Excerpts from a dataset

========================================================================

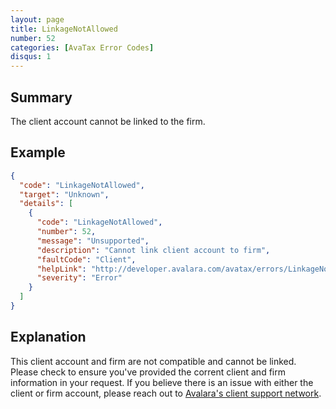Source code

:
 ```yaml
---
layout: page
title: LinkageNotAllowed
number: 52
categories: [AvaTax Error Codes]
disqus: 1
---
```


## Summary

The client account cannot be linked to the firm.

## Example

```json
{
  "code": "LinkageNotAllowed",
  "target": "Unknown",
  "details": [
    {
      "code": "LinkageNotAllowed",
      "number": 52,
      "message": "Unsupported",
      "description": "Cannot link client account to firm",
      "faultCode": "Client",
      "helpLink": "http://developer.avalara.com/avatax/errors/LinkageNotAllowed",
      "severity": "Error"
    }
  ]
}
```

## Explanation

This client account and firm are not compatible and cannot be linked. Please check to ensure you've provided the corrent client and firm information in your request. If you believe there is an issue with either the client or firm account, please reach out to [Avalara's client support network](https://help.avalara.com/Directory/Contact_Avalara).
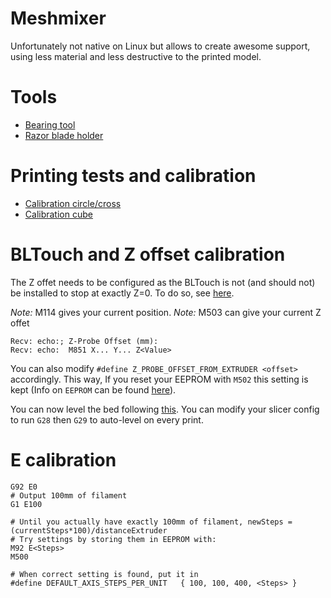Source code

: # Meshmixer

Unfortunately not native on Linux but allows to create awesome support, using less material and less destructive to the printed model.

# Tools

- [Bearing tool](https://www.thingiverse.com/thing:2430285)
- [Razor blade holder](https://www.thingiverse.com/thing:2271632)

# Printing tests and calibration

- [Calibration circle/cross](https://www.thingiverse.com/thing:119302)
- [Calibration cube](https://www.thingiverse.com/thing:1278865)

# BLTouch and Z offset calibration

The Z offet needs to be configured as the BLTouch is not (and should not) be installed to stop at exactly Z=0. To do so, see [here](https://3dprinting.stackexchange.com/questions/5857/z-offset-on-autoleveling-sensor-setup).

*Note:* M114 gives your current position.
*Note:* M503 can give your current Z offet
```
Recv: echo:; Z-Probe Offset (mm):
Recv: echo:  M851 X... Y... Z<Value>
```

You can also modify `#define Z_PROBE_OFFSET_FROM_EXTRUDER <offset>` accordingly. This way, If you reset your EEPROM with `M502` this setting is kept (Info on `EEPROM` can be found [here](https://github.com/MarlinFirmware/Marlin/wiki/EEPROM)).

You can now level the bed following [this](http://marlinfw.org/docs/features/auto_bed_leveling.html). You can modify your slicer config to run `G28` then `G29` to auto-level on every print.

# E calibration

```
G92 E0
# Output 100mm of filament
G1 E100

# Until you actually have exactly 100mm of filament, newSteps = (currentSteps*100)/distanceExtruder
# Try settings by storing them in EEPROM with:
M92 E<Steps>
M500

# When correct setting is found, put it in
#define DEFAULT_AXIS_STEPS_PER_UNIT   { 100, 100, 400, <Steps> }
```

========================================================================

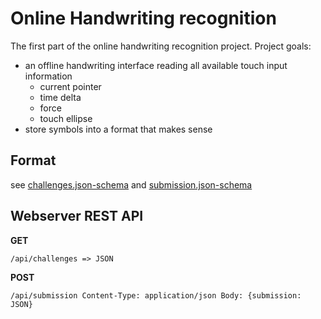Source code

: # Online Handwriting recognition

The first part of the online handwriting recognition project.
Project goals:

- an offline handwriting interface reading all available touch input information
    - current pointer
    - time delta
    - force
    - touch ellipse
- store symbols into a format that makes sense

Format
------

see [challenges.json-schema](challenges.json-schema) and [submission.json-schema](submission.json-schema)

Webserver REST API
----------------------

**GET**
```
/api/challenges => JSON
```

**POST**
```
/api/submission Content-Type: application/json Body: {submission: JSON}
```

========================================================================

#### TASK ITEM
Go through the data above line by line, count those that contain the string "linked", and reply with the count only.

#### ANSWER BOX
2